Previously in Convallariaceae then Liliaceae, Lily of the Valley is now in Asparagaceae s.l.
It is the only species in the genus and has 1 variety.
Native to much of northern Europe and America it is naturalised in many cooler areas.
Growing from an underground stem or rhizome they form colonies of indefinite size.
A short stalk from the rhizome holds 2 almost basal leaves that are up to 25 or 30 cm long.
The oblong to elliptic blade, with a pointed tip is up to 12 cm across.
The bases taper to a petiole that sheaths the stem.
The veins are parallel.
A single, leafless inflorescence stalk grows from the rhizome up through the leaf sheaths.
The stalk (peduncle) is up to 30 cm long with a single raceme at the top.
The raceme has up to 15 flowers on one side of the rachis.
The nodding, bell-shaped flowers are on stalks (pedicels) around 1 to 1.5 cm long.
At the base of each pedicel is pale green or white bracteole.
Around 4 to 8 mm long it is narrow with a pointed tip.
The 7.5 mm wide perianth has 6 tepals in one whorl.

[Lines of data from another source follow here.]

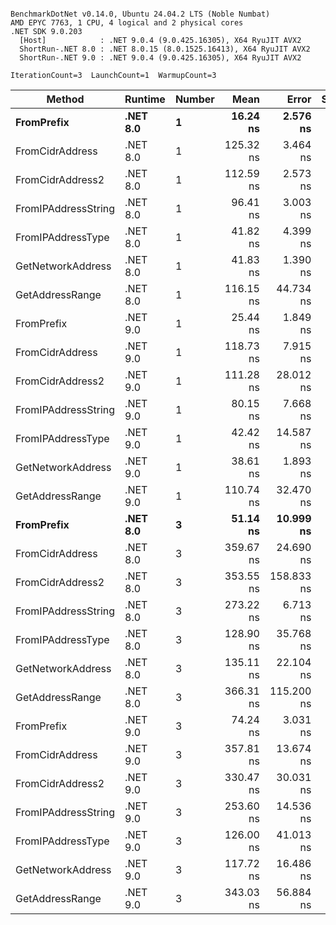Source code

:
 ```

BenchmarkDotNet v0.14.0, Ubuntu 24.04.2 LTS (Noble Numbat)
AMD EPYC 7763, 1 CPU, 4 logical and 2 physical cores
.NET SDK 9.0.203
  [Host]            : .NET 9.0.4 (9.0.425.16305), X64 RyuJIT AVX2
  ShortRun-.NET 8.0 : .NET 8.0.15 (8.0.1525.16413), X64 RyuJIT AVX2
  ShortRun-.NET 9.0 : .NET 9.0.4 (9.0.425.16305), X64 RyuJIT AVX2

IterationCount=3  LaunchCount=1  WarmupCount=3  

```
| Method              | Runtime  | Number | Mean      | Error      | StdDev   | Min       | Max       | Gen0   | Allocated |
|-------------------- |--------- |------- |----------:|-----------:|---------:|----------:|----------:|-------:|----------:|
| **FromPrefix**          | **.NET 8.0** | **1**      |  **16.24 ns** |   **2.576 ns** | **0.141 ns** |  **16.11 ns** |  **16.39 ns** | **0.0033** |      **56 B** |
| FromCidrAddress     | .NET 8.0 | 1      | 125.32 ns |   3.464 ns | 0.190 ns | 125.18 ns | 125.53 ns | 0.0067 |     112 B |
| FromCidrAddress2    | .NET 8.0 | 1      | 112.59 ns |   2.573 ns | 0.141 ns | 112.50 ns | 112.75 ns | 0.0067 |     112 B |
| FromIPAddressString | .NET 8.0 | 1      |  96.41 ns |   3.003 ns | 0.165 ns |  96.22 ns |  96.54 ns | 0.0033 |      56 B |
| FromIPAddressType   | .NET 8.0 | 1      |  41.82 ns |   4.399 ns | 0.241 ns |  41.55 ns |  42.00 ns | 0.0052 |      88 B |
| GetNetworkAddress   | .NET 8.0 | 1      |  41.83 ns |   1.390 ns | 0.076 ns |  41.75 ns |  41.90 ns | 0.0033 |      56 B |
| GetAddressRange     | .NET 8.0 | 1      | 116.15 ns |  44.734 ns | 2.452 ns | 113.38 ns | 118.03 ns | 0.0100 |     168 B |
| FromPrefix          | .NET 9.0 | 1      |  25.44 ns |   1.849 ns | 0.101 ns |  25.36 ns |  25.55 ns | 0.0033 |      56 B |
| FromCidrAddress     | .NET 9.0 | 1      | 118.73 ns |   7.915 ns | 0.434 ns | 118.23 ns | 119.02 ns | 0.0067 |     112 B |
| FromCidrAddress2    | .NET 9.0 | 1      | 111.28 ns |  28.012 ns | 1.535 ns | 110.07 ns | 113.01 ns | 0.0067 |     112 B |
| FromIPAddressString | .NET 9.0 | 1      |  80.15 ns |   7.668 ns | 0.420 ns |  79.67 ns |  80.42 ns | 0.0033 |      56 B |
| FromIPAddressType   | .NET 9.0 | 1      |  42.42 ns |  14.587 ns | 0.800 ns |  41.50 ns |  42.89 ns | 0.0052 |      88 B |
| GetNetworkAddress   | .NET 9.0 | 1      |  38.61 ns |   1.893 ns | 0.104 ns |  38.49 ns |  38.67 ns | 0.0033 |      56 B |
| GetAddressRange     | .NET 9.0 | 1      | 110.74 ns |  32.470 ns | 1.780 ns | 109.38 ns | 112.75 ns | 0.0100 |     168 B |
| **FromPrefix**          | **.NET 8.0** | **3**      |  **51.14 ns** |  **10.999 ns** | **0.603 ns** |  **50.69 ns** |  **51.83 ns** | **0.0100** |     **168 B** |
| FromCidrAddress     | .NET 8.0 | 3      | 359.67 ns |  24.690 ns | 1.353 ns | 358.11 ns | 360.52 ns | 0.0200 |     336 B |
| FromCidrAddress2    | .NET 8.0 | 3      | 353.55 ns | 158.833 ns | 8.706 ns | 348.18 ns | 363.60 ns | 0.0200 |     336 B |
| FromIPAddressString | .NET 8.0 | 3      | 273.22 ns |   6.713 ns | 0.368 ns | 272.94 ns | 273.64 ns | 0.0100 |     168 B |
| FromIPAddressType   | .NET 8.0 | 3      | 128.90 ns |  35.768 ns | 1.961 ns | 127.68 ns | 131.16 ns | 0.0157 |     264 B |
| GetNetworkAddress   | .NET 8.0 | 3      | 135.11 ns |  22.104 ns | 1.212 ns | 133.82 ns | 136.23 ns | 0.0100 |     168 B |
| GetAddressRange     | .NET 8.0 | 3      | 366.31 ns | 115.200 ns | 6.314 ns | 359.26 ns | 371.47 ns | 0.0300 |     504 B |
| FromPrefix          | .NET 9.0 | 3      |  74.24 ns |   3.031 ns | 0.166 ns |  74.08 ns |  74.41 ns | 0.0100 |     168 B |
| FromCidrAddress     | .NET 9.0 | 3      | 357.81 ns |  13.674 ns | 0.750 ns | 357.15 ns | 358.62 ns | 0.0200 |     336 B |
| FromCidrAddress2    | .NET 9.0 | 3      | 330.47 ns |  30.031 ns | 1.646 ns | 328.81 ns | 332.10 ns | 0.0200 |     336 B |
| FromIPAddressString | .NET 9.0 | 3      | 253.60 ns |  14.536 ns | 0.797 ns | 252.78 ns | 254.37 ns | 0.0100 |     168 B |
| FromIPAddressType   | .NET 9.0 | 3      | 126.00 ns |  41.013 ns | 2.248 ns | 124.17 ns | 128.51 ns | 0.0157 |     264 B |
| GetNetworkAddress   | .NET 9.0 | 3      | 117.72 ns |  16.486 ns | 0.904 ns | 116.68 ns | 118.29 ns | 0.0100 |     168 B |
| GetAddressRange     | .NET 9.0 | 3      | 343.03 ns |  56.884 ns | 3.118 ns | 339.45 ns | 345.14 ns | 0.0300 |     504 B |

Their bases are fused into a tube 5 to 6 mm long.
The outward curving lobes are around 2.5 mm long.
Most are white but there is a pink cultivar C. majalis ‘Rosea’.
The 6 stamens are around 3 mm long with white filaments and yellow anthers.
They insert into the base of the tube or onto the receptacle.
The dorsifixed anthers are twice the length of the filaments.
Pollen release is through a longitudinal slit that opens first at the top.
The superior 2 mm long ovary, from 3 fused carpels, has 3 locules.
Each locule has 6 ovules in 3 sets of 2.
The style has a single or slightly 3-lobed stigma with long papillae.
There are no septal nectaries.
The fruit are round red or orange berries around 7 to 9 mm across.
Each has 1 to a few pale seeds.
There are a number of cultivars – one with pink flowers, one with double flowers and another with larger plants.
Most cultivars involve variegated leaves with white, cream or yellow stripes or edges.